*** Provided material ***

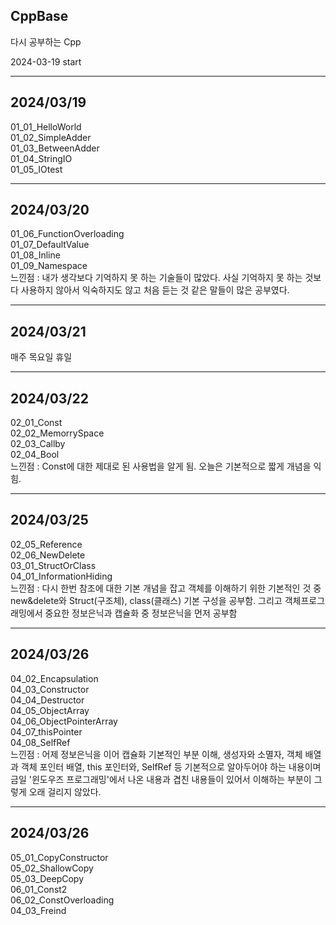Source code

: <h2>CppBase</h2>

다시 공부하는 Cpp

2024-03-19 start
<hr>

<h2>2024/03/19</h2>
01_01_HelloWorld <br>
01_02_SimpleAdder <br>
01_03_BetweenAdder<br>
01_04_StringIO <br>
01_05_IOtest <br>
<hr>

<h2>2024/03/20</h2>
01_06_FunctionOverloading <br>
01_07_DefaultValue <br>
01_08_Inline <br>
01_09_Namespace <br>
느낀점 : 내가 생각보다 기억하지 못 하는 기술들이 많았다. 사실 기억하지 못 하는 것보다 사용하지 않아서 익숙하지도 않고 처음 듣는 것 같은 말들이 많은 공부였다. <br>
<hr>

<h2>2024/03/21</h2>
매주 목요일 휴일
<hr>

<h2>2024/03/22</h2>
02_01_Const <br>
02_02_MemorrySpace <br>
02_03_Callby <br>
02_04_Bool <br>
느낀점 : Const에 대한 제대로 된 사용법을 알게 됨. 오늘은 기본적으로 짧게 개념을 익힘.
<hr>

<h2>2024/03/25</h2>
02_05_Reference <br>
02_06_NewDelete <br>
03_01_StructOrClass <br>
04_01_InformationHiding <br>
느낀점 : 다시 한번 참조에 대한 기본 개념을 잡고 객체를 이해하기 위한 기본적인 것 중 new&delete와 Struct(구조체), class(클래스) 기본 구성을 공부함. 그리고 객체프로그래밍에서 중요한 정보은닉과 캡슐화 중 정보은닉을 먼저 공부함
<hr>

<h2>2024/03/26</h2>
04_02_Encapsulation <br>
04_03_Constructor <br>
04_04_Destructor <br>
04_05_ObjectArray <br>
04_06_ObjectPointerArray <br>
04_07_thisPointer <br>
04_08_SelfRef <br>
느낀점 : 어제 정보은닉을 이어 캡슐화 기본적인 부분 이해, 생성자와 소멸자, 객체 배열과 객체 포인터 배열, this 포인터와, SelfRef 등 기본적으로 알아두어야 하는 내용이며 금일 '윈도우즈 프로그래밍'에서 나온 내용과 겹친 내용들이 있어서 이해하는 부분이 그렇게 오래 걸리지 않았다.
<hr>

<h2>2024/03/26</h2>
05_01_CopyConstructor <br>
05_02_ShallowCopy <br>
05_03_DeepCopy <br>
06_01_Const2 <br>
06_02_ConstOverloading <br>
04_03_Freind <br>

***
*** Provided material ***

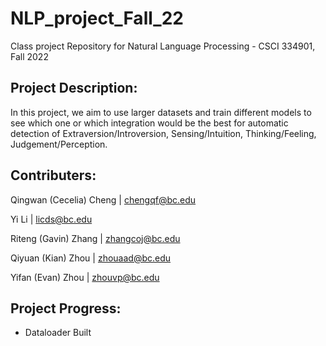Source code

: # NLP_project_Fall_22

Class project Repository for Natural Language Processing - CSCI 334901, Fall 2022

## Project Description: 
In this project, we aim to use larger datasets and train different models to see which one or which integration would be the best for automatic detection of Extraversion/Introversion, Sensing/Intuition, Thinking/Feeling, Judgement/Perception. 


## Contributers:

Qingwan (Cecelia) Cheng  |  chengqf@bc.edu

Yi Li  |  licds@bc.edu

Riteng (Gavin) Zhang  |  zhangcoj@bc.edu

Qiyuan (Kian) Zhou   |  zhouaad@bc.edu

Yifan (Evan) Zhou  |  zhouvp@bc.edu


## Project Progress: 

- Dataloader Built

***

How many lines of the entries contain the word "기본적으로"? Only the number is wanted.

2